Réunion avec Rémy Paul

jeudi 1er juin 2000
par  lafede

Compte-rendu de la rencontre avec Rémy Paul le 9 juin 2000

Présents :

- Rémy Paul pour la DMDTS
- Philippe Chaudoir et Pascale Canivet pour la Fédération, et Franceline Spielmann

En introduction, Rémy Paul présente le courrier rédigé à l’intention de la DMDTS détaillant les modalités de l’accord qui lie la DMDTS, la Fédération et Franceline Spielmann (cf document ci-joint).

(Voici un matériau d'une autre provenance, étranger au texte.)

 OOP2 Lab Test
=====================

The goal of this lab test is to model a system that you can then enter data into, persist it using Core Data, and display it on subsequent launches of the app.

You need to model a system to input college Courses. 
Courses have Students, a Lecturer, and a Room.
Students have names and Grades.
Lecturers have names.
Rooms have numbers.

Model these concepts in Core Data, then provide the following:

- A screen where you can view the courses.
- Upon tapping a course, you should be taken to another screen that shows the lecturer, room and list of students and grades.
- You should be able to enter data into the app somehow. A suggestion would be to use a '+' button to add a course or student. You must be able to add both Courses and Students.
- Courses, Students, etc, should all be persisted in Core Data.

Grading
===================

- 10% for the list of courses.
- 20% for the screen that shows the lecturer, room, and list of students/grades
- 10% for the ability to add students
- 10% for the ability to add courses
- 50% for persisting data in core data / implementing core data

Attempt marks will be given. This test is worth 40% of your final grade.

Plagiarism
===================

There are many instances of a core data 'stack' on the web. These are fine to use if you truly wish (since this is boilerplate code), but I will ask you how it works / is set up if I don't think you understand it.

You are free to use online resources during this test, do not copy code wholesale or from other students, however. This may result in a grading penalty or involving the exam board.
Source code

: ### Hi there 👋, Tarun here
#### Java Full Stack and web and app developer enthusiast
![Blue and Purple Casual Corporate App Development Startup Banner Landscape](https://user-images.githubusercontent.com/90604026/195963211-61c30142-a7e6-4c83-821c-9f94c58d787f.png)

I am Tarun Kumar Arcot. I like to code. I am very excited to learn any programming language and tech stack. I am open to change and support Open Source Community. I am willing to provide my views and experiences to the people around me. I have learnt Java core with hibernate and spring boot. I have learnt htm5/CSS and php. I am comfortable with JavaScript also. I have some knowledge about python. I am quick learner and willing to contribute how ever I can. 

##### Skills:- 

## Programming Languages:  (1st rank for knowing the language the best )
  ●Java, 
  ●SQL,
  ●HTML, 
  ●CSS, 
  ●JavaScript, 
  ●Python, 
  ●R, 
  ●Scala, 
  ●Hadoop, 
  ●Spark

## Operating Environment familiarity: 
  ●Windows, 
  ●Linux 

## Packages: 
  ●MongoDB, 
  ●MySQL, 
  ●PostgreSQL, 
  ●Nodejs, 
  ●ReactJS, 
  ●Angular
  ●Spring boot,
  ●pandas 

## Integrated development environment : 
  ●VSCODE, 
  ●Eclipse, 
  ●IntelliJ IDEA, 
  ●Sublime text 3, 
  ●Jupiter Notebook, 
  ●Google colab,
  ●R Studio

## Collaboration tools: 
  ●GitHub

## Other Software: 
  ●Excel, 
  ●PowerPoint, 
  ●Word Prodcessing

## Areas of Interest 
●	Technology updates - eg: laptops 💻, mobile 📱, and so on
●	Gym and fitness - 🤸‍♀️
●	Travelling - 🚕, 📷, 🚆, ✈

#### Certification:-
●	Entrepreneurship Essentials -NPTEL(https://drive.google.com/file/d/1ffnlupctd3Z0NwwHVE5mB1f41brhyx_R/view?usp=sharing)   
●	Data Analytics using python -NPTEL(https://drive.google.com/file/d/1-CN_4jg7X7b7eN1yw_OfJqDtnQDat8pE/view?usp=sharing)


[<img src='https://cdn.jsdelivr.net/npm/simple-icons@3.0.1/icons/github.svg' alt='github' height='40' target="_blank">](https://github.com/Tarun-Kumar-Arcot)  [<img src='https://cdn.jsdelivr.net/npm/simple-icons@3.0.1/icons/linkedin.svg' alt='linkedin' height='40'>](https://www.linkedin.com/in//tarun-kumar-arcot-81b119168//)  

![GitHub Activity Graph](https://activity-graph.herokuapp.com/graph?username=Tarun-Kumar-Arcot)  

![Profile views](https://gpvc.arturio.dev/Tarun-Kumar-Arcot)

Rémy Paul prend la parole en définissant les modalités du travail à poursuivre. Deux points essentiels sont à éclaircir : la méthode de travail et le nombre d’actions-pilotes envisageables d’ici la fin de l’année 2000. Le budget global affecté à ces actions serait de 300 000 à 350 000 F. Ces crédits doivent être engagés au plus tard le 30 novembre ce qui suppose que les dossiers de présentation des actions soient bouclés le 30 septembre. Ces projets doivent être présentés par des organismes de formation supports. Pour 2001, l’enveloppe demandée serait de 700 000 à 800 000 F sur les mesures nouvelles. Une question importante est celle des principes de sélection car il n’est pas possible de créer un cadre type collège dans l’urgence, même s’il est essentiel de réfléchir à la forme de cette instance future et à ses pouvoirs. Des professionnels doivent être associés à cette réflexion.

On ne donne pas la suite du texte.